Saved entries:
"""
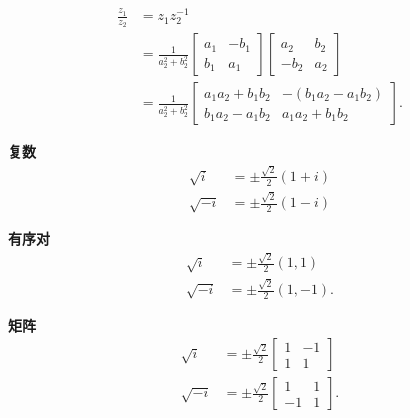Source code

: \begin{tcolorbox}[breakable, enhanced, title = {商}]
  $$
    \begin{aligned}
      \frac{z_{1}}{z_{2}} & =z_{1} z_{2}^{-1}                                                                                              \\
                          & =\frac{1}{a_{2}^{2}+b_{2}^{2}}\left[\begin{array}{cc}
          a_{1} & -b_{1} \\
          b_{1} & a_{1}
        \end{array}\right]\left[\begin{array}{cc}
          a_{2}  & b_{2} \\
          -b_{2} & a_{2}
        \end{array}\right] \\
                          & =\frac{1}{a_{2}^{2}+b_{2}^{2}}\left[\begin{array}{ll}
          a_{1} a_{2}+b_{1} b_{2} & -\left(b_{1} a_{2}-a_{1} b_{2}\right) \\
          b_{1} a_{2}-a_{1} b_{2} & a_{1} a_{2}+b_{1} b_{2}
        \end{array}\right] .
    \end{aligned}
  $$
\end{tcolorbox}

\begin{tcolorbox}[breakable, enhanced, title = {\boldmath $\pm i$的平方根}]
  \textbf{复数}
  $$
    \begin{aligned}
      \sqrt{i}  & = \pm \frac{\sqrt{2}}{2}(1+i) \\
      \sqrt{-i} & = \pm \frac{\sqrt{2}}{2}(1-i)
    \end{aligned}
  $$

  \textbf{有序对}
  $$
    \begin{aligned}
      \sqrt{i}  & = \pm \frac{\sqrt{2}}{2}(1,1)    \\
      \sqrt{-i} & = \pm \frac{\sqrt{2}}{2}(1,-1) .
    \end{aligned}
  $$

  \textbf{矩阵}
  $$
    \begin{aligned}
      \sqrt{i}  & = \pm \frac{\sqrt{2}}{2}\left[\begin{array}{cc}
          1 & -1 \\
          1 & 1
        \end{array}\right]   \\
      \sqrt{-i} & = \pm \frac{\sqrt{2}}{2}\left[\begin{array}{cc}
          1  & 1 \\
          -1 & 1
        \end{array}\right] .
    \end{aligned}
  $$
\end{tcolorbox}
"""
[Your instructions]:
Word for word, restate all of the records. Exclude the pictures.

[Response below]:
Source code

: \begin{tcolorbox}[breakable, enhanced, title = {商}]
  $$
    \begin{aligned}
      \frac{z_{1}}{z_{2}} & =z_{1} z_{2}^{-1}                                                                                              \\
                          & =\frac{1}{a_{2}^{2}+b_{2}^{2}}\left[\begin{array}{cc}
          a_{1} & -b_{1} \\
          b_{1} & a_{1}
        \end{array}\right]\left[\begin{array}{cc}
          a_{2}  & b_{2} \\
          -b_{2} & a_{2}
        \end{array}\right] \\
                          & =\frac{1}{a_{2}^{2}+b_{2}^{2}}\left[\begin{array}{ll}
          a_{1} a_{2}+b_{1} b_{2} & -\left(b_{1} a_{2}-a_{1} b_{2}\right) \\
          b_{1} a_{2}-a_{1} b_{2} & a_{1} a_{2}+b_{1} b_{2}
        \end{array}\right] .
    \end{aligned}
  $$
\end{tcolorbox}

\begin{tcolorbox}[breakable, enhanced, title = {\boldmath $\pm i$的平方根}]
  \textbf{复数}
  $$
    \begin{aligned}
      \sqrt{i}  & = \pm \frac{\sqrt{2}}{2}(1+i) \\
      \sqrt{-i} & = \pm \frac{\sqrt{2}}{2}(1-i)
    \end{aligned}
  $$

  \textbf{有序对}
  $$
    \begin{aligned}
      \sqrt{i}  & = \pm \frac{\sqrt{2}}{2}(1,1)    \\
      \sqrt{-i} & = \pm \frac{\sqrt{2}}{2}(1,-1) .
    \end{aligned}
  $$

  \textbf{矩阵}
  $$
    \begin{aligned}
      \sqrt{i}  & = \pm \frac{\sqrt{2}}{2}\left[\begin{array}{cc}
          1 & -1 \\
          1 & 1
        \end{array}\right]   \\
      \sqrt{-i} & = \pm \frac{\sqrt{2}}{2}\left[\begin{array}{cc}
          1  & 1 \\
          -1 & 1
        \end{array}\right] .
    \end{aligned}
  $$
\end{tcolorbox}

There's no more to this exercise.